32¢ Frederick Edwin Church
Four Centuries of American Art
Issue Date: August 27, 1998
City: Santa Clara, CA
Printed By: Sennett Security Products
Printing Method: Photogravure
Niagara Falls State Park
On July 15, 1885, The Niagara Reservation State Park (later renamed Niagara Falls State Park) became America’s first state park.
Native Americans of the Neutral Nation lived in the area around the falls before the arrival of Europeans in the 1600s. Robert de La Salle built Fort Conti at the mouth of the Niagara River and a Belgian priest was the first known European to see the falls.
The falls quickly became a popular tourist spot and by the early 1800s, America’s “honeymoon capital.” Authors, poets, and artists would journey to the falls as well, to capture their natural beauty for all those who couldn’t make the trip themselves.

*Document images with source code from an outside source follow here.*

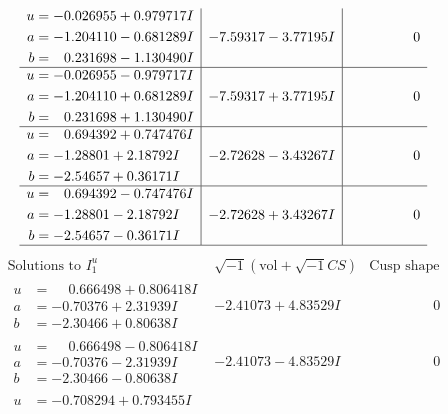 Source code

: \documentclass[1p]{elsarticle_modified}
\theoremstyle{definition}
\newcommand{\I}{\sqrt{-1}}
\begin{document}
$$\begin{array}{c|c|c}
\begin{aligned}
u &= -0.026955 + 0.979717 I \\
a &= -1.204110 - 0.681289 I \\
b &= \phantom{-}0.231698 - 1.130490 I\end{aligned}
 & -7.59317 - 3.77195 I & \phantom{-0.000000 } 0 \\ \hline\begin{aligned}
u &= -0.026955 - 0.979717 I \\
a &= -1.204110 + 0.681289 I \\
b &= \phantom{-}0.231698 + 1.130490 I\end{aligned}
 & -7.59317 + 3.77195 I & \phantom{-0.000000 } 0 \\ \hline\begin{aligned}
u &= \phantom{-}0.694392 + 0.747476 I \\
a &= -1.28801 + 2.18792 I \\
b &= -2.54657 + 0.36171 I\end{aligned}
 & -2.72628 - 3.43267 I & \phantom{-0.000000 } 0 \\ \hline\begin{aligned}
u &= \phantom{-}0.694392 - 0.747476 I \\
a &= -1.28801 - 2.18792 I \\
b &= -2.54657 - 0.36171 I\end{aligned}
 & -2.72628 + 3.43267 I & \phantom{-0.000000 } 0\\
 \hline 
 \end{array}$$\newpage$$\begin{array}{c|c|c}  
\text{Solutions to }I^u_{1}& \I (\text{vol} + \sqrt{-1}CS) & \text{Cusp shape}\\
 \hline 
\begin{aligned}
u &= \phantom{-}0.666498 + 0.806418 I \\
a &= -0.70376 + 2.31939 I \\
b &= -2.30466 + 0.80638 I\end{aligned}
 & -2.41073 + 4.83529 I & \phantom{-0.000000 } 0 \\ \hline\begin{aligned}
u &= \phantom{-}0.666498 - 0.806418 I \\
a &= -0.70376 - 2.31939 I \\
b &= -2.30466 - 0.80638 I\end{aligned}
 & -2.41073 - 4.83529 I & \phantom{-0.000000 } 0 \\ \hline\begin{aligned}
u &= -0.708294 + 0.793455 I \\

\end{aligned}
\end{array}$$
\end{document}
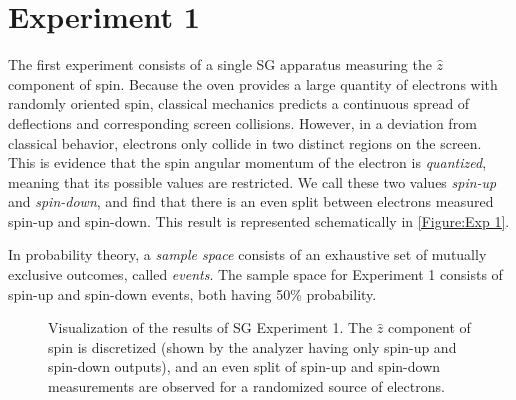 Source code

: \section{Experiment 1} \label{og experiment 1}
The first experiment consists of a single SG apparatus measuring the $\hat{z}$ component of spin. Because the oven provides a large quantity of electrons with randomly oriented spin, classical mechanics predicts a continuous spread of deflections and corresponding screen collisions. However, in a deviation from classical behavior, electrons only collide in two distinct regions on the screen. This is evidence that the spin angular momentum of the electron is \textit{quantized}, meaning that its possible values are restricted. We call these two values \textit{spin-up} and \textit{spin-down}, and find that there is an even split between electrons measured spin-up and spin-down. This result is represented schematically in \autoref{Figure:Exp 1}.

In probability theory, a \textit{sample space} consists of an exhaustive set of mutually exclusive outcomes, called \textit{events}. The sample space for Experiment 1 consists of spin-up and spin-down events, both having 50\% probability.

\begin{figure}[!htb]
\centering\CaptionFontSize
{}

\caption[Insert an abbreviated caption here to show in the List of Figures]
{Visualization of the results of SG Experiment 1. The $\hat{z}$ component of spin is discretized (shown by the analyzer having only spin-up and spin-down outputs), and an even split of spin-up and spin-down measurements are observed for a randomized source of electrons.}
\label{Figure:Exp 1}
\end{figure}


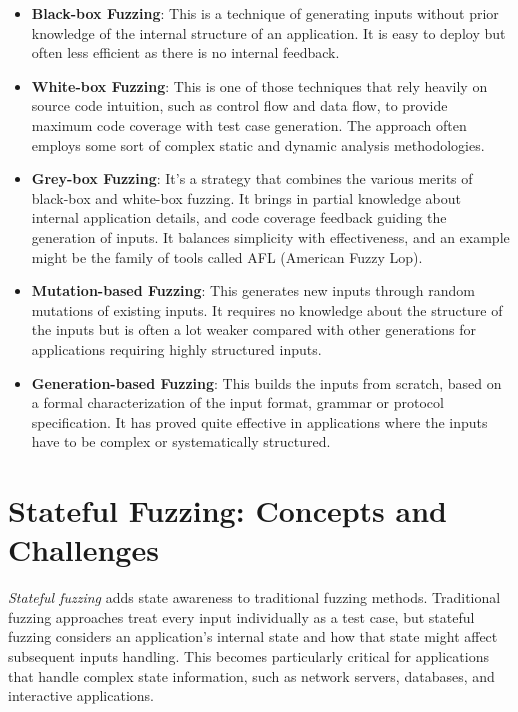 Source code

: \begin{itemize}
    \item \textbf{Black-box Fuzzing}: This is a technique of generating inputs without prior knowledge of the internal structure of an application. It is easy to deploy but often less efficient as there is no internal feedback.
    
    \item \textbf{White-box Fuzzing}: This is one of those techniques that rely heavily on source code intuition, such as control flow and data flow, to provide maximum code coverage with test case generation. The approach often employs some sort of complex static and dynamic analysis methodologies.
    
    \item \textbf{Grey-box Fuzzing}: It's a strategy that combines the various merits of black-box and white-box fuzzing. It brings in partial knowledge about internal application details, and code coverage feedback guiding the generation of inputs. It balances simplicity with effectiveness, and an example might be the family of tools called AFL (American Fuzzy Lop).
    
    \item \textbf{Mutation-based Fuzzing}: This generates new inputs through random mutations of existing inputs. It requires no knowledge about the structure of the inputs but is often a lot weaker compared with other generations for applications requiring highly structured inputs.
    
    \item \textbf{Generation-based Fuzzing}: This builds the inputs from scratch, based on a formal characterization of the input format, grammar or protocol specification. It has proved quite effective in applications where the inputs have to be complex or systematically structured.
\end{itemize}

\section{Stateful Fuzzing: Concepts and Challenges}
\textit{Stateful fuzzing} adds state awareness to traditional fuzzing methods. Traditional fuzzing approaches treat every input individually as a test case, but stateful fuzzing considers an application's internal state and how that state might affect subsequent inputs handling. This becomes particularly critical for applications that handle complex state information, such as network servers, databases, and interactive applications.

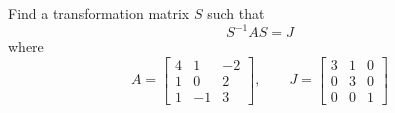 \item Find a transformation matrix $S$ such that
\begin{equation*}
 S^{-1} A S = J
\end{equation*}
where
\begin{equation*}
 A = \begin{bmatrix}
      4 & 1 & -2\\
      1 & 0 & 2\\
      1 & -1 & 3
     \end{bmatrix}
, \qquad
J = \begin{bmatrix}
     3 & 1 & 0\\
     0 & 3 & 0\\
     0 & 0 & 1
    \end{bmatrix}
\end{equation*}

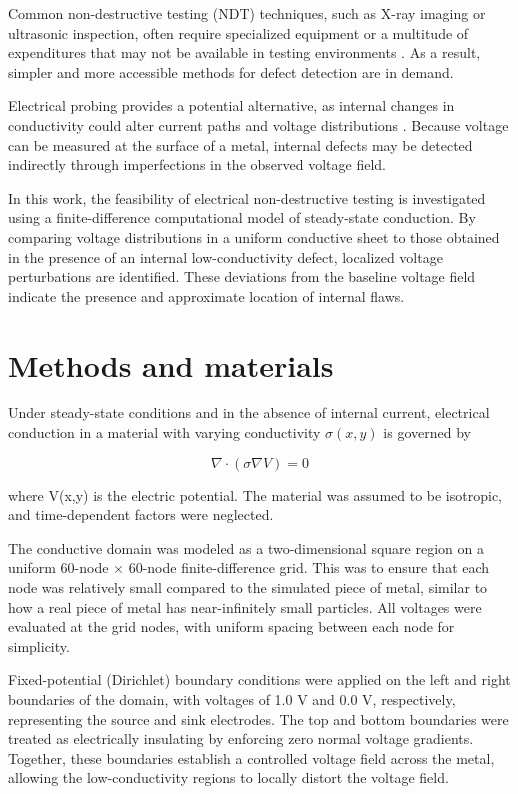 \documentclass[reprint,amsmath,amssymb,aps]{revtex4-2}
\begin{document}
Common non-destructive testing (NDT) techniques, such as X-ray imaging or ultrasonic inspection, often require specialized equipment or a multitude of expenditures that may not be available in testing environments \cite{2}. As a result, simpler and more accessible methods for defect detection are in demand.

Electrical probing provides a potential alternative, as internal changes in conductivity could alter current paths and voltage distributions \cite{3}. Because voltage can be measured at the surface of a metal, internal defects may be detected indirectly through imperfections in the observed voltage field.

In this work, the feasibility of electrical non-destructive testing is investigated using a finite-difference computational model of steady-state conduction. By comparing voltage distributions in a uniform conductive sheet to those obtained in the presence of an internal low-conductivity defect, localized voltage perturbations are identified. These deviations from the baseline voltage field indicate the presence and approximate location of internal flaws.


\section{Methods and materials}

Under steady-state conditions and in the absence of internal current, electrical conduction in a material with varying conductivity $\sigma(x,y)$ is governed by

\begin{equation}
    \nabla \cdot (\sigma \nabla V) = 0
\end{equation} \label{conductivity equation}

where V(x,y) is the electric potential. The material was assumed to be isotropic, and time-dependent factors were neglected.

The conductive domain was modeled as a two-dimensional square region on a uniform 60-node $\times$ 60-node finite-difference grid. This was to ensure that each node was relatively small compared to the simulated piece of metal, similar to how a real piece of metal has near-infinitely small particles. All voltages were evaluated at the grid nodes, with uniform spacing between each node for simplicity.

Fixed-potential (Dirichlet) boundary conditions were applied on the left and right boundaries of the domain, with voltages of 1.0 V and 0.0 V, respectively, representing the source and sink electrodes. The top and bottom boundaries were treated as electrically insulating by enforcing zero normal voltage gradients. Together, these boundaries establish a controlled voltage field across the metal, allowing the low-conductivity regions to locally distort the voltage field.
\end{document}
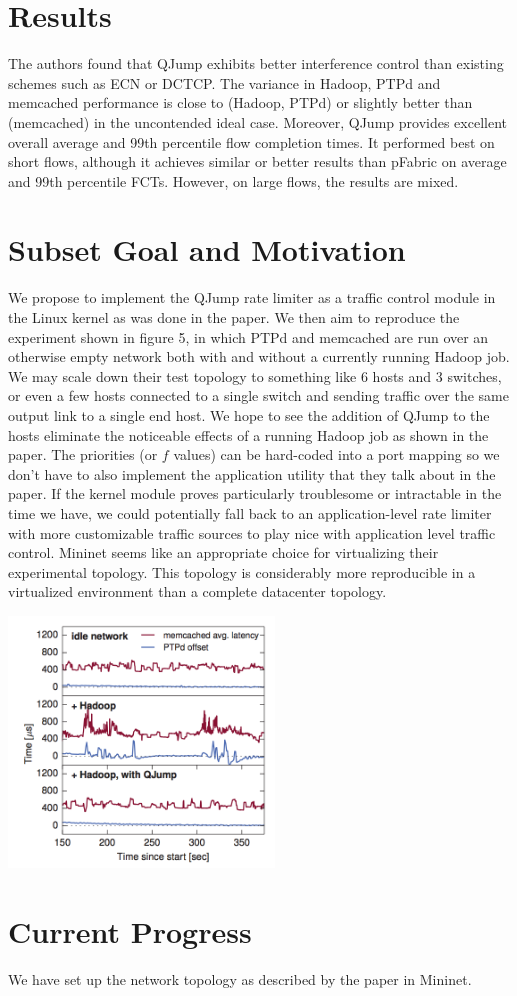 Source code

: \documentclass[12pt]{article}
\begin{document}
\section*{Results}
	The authors found that QJump exhibits better interference control than existing schemes such as ECN or DCTCP. The variance in Hadoop, PTPd and memcached performance is close to (Hadoop, PTPd) or slightly better than (memcached) in the uncontended ideal case. Moreover, QJump provides excellent overall average and 99th percentile flow completion times. It performed best on short flows, although it achieves similar or better results than pFabric on average and 99th percentile FCTs. However, on large flows, the results are mixed. 
	
\section*{Subset Goal and Motivation}
	We propose to implement the QJump rate limiter as a traffic control module in the Linux kernel as was done in the paper. We then aim to reproduce the experiment shown in figure 5, in which PTPd and memcached are run over an otherwise empty network both with and without a currently running Hadoop job. We may scale down their test topology to something like 6 hosts and 3 switches, or even a few hosts connected to a single switch and sending traffic over the same output link to a single end host. We hope to see the addition of QJump to the hosts eliminate the noticeable effects of a running Hadoop job as shown in the paper. The priorities (or $f$ values) can be hard-coded into a port mapping so we don't have to also implement the application utility that they talk about in the paper. If the kernel module proves particularly troublesome or intractable in the time we have, we could potentially fall back to an application-level rate limiter with more customizable traffic sources to play nice with application level traffic control. Mininet seems like an appropriate choice for virtualizing their experimental topology. This topology is considerably more reproducible in a virtualized environment than a complete datacenter topology.
	
	\includegraphics[width=200pt]{qjump.png} 
	
\section*{Current Progress}
	We have set up the network topology as described by the paper in Mininet. 
		
\end{document}
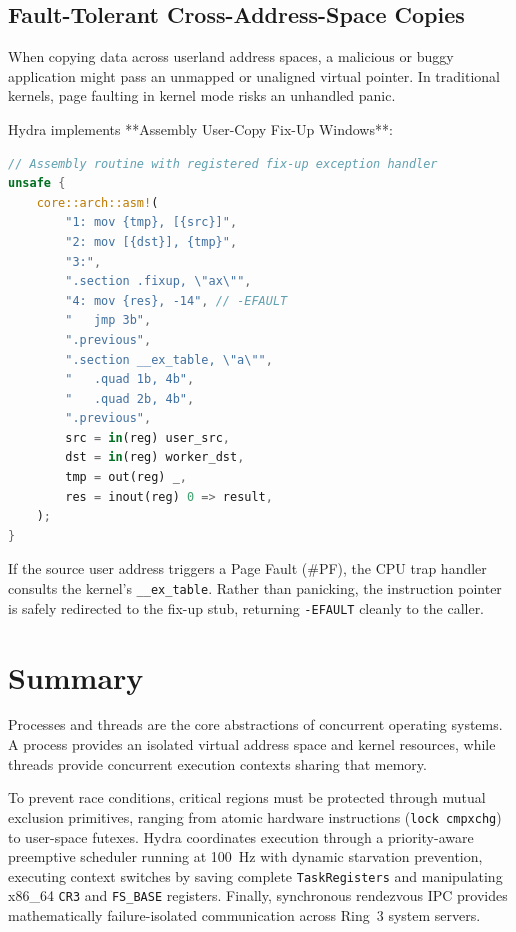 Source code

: \subsection{Fault-Tolerant Cross-Address-Space Copies}
When copying data across userland address spaces, a malicious or buggy application might pass an unmapped or unaligned virtual pointer. In traditional kernels, page faulting in kernel mode risks an unhandled panic.

Hydra implements **Assembly User-Copy Fix-Up Windows**:
\begin{lstlisting}[language=Rust, caption={User-Copy Fault Fix-Up Pattern}]
// Assembly routine with registered fix-up exception handler
unsafe {
    core::arch::asm!(
        "1: mov {tmp}, [{src}]",
        "2: mov [{dst}], {tmp}",
        "3:",
        ".section .fixup, \"ax\"",
        "4: mov {res}, -14", // -EFAULT
        "   jmp 3b",
        ".previous",
        ".section __ex_table, \"a\"",
        "   .quad 1b, 4b",
        "   .quad 2b, 4b",
        ".previous",
        src = in(reg) user_src,
        dst = in(reg) worker_dst,
        tmp = out(reg) _,
        res = inout(reg) 0 => result,
    );
}
\end{lstlisting}
If the source user address triggers a Page Fault (\#PF), the CPU trap handler consults the kernel's \texttt{\_\_ex\_table}. Rather than panicking, the instruction pointer is safely redirected to the fix-up stub, returning \texttt{-EFAULT} cleanly to the caller.

\section{Summary}
\label{sec:summary_chap2}

Processes and threads are the core abstractions of concurrent operating systems. A process provides an isolated virtual address space and kernel resources, while threads provide concurrent execution contexts sharing that memory. 

To prevent race conditions, critical regions must be protected through mutual exclusion primitives, ranging from atomic hardware instructions (\texttt{lock cmpxchg}) to user-space futexes. Hydra coordinates execution through a priority-aware preemptive scheduler running at 100~Hz with dynamic starvation prevention, executing context switches by saving complete \texttt{TaskRegisters} and manipulating x86\_64 \texttt{CR3} and \texttt{FS\_BASE} registers. Finally, synchronous rendezvous IPC provides mathematically failure-isolated communication across Ring~3 system servers.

By the early 19th century, mills and factories were built along the Niagara River to harness its power. As a result, the beautiful Niagara Falls was beginning to suffer from the effects of reduced water flow. Additionally, private concessions companies found ways to capitalize on the spot, building tall fences so people had to pay to see the falls.
The situation at the falls was so dire, it was used as one of the arguments for establishing Yellowstone as the first national park in 1872. Yellowstone supporters argued that if the area wasn’t protected, it could suffer the same misuse as Niagara Falls.
Landscape architect Frederick Law Olmsted began calling for the preservation of the falls in the 1860s. He and artist Frederic Church founded the Free Niagara movement in the 1870s to reclaim the falls and surrounding area for the enjoyment of the public. Their work gained the attention of the New York State Legislature, which tasked Olmsted and state surveyor James T. Gardner with producing a report on the condition of the falls. Their report called for more public access to the falls and recommended that the state purchase the lands for their protection. The Free Niagara movement then launched a campaign to bring the issue to national attention.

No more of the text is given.